Assigning and sequencing storage locations under a two level storage policy: optimization model and matheuristic approaches

Abstract We deal with a problem which combines storage location assignment with sequencing decisions about the assigned storage locations. Given a set of different product types, with the corresponding storage demand, a set of capacitated storage locations has to be assigned to each product type for the corresponding storing operations. In addition, a suitable sequencing of the assigned storage locations must be devised for each product type, i.e., it has to be decided the ordering with which the storage locations will be filled up during the storing operations. A motivation is that a First-In First-Out (FIFO) picking criterion among storage locations is required per product type. The sequencing established for the assigned storage locations will therefore allow to easily implement the FIFO policy in the successive order picking. Moreover, the selected sequencing also determines the availability of extra storage per product type, on top of pairs of consecutive storage locations along the sequence.

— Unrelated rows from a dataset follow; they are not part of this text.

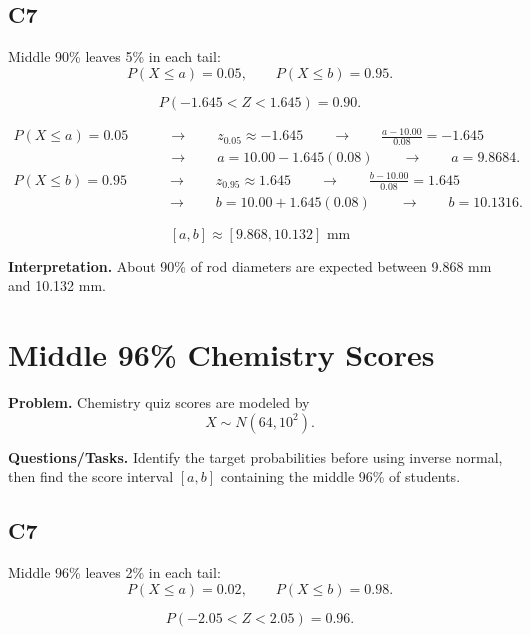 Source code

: 	\subsection*{C7}
	
	Middle 90\% leaves 5\% in each tail:
	\[
	P(X \leq a) = 0.05, \qquad P(X \leq b) = 0.95.
	\]
	
	\[
	P(-1.645<Z<1.645)=0.90.
	\]
	
	
	\[
	\begin{aligned}
	P(X \leq a)=0.05
	&\qquad \longrightarrow \qquad z_{0.05}\approx -1.645
	\qquad \longrightarrow \qquad \frac{a-10.00}{0.08}=-1.645\\
	&\qquad \longrightarrow \qquad a=10.00-1.645(0.08)
	\qquad \longrightarrow \qquad a=9.8684.
	\end{aligned}
	\]
	\[
	\begin{aligned}
	P(X \leq b)=0.95
	&\qquad \longrightarrow \qquad z_{0.95}\approx 1.645
	\qquad \longrightarrow \qquad \frac{b-10.00}{0.08}=1.645\\
	&\qquad \longrightarrow \qquad b=10.00+1.645(0.08)
	\qquad \longrightarrow \qquad b=10.1316.
	\end{aligned}
	\]
	
	\[
	[a,b] \approx [9.868, 10.132]\text{ mm}
	\]
	
	\textbf{Interpretation.} About 90\% of rod diameters are expected between 9.868 mm and 10.132 mm.
	
	\section{Middle 96\% Chemistry Scores}
	
	\textbf{Problem.} Chemistry quiz scores are modeled by
	\[
	X \sim N(64, 10^2).
	\]
	
	\textbf{Questions/Tasks.} Identify the target probabilities before using inverse normal, then find the score interval $[a,b]$ containing the middle 96\% of students.
	
	\subsection*{C7}
	
	Middle 96\% leaves 2\% in each tail:
	\[
	P(X \leq a) = 0.02, \qquad P(X \leq b) = 0.98.
	\]
	
	\[
	P(-2.05<Z<2.05)=0.96.
	\]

The goal is to maximize the storage capacity which remains available after the assignment of the storage locations. We prove the NP-Hardness of the problem and we model it as a constrained multicommodity flow problem on an auxiliary graph. We then propose a Mixed-Integer Linear Programming (MILP) model, with some valid inequalities, based on the multicommodity flow formulation. Two relaxations are proposed as well to estimate the quality of the model solutions. Two matheuristic approaches are then designed starting from the MILP model. The proposed methodology is applied to a case study related to a large warehouse with a high stock rotation index in tissue logistics, which motivated our study. Computational results on a wide test bed related to such a real application context show the efficiency and the efficacy of the presented approaches.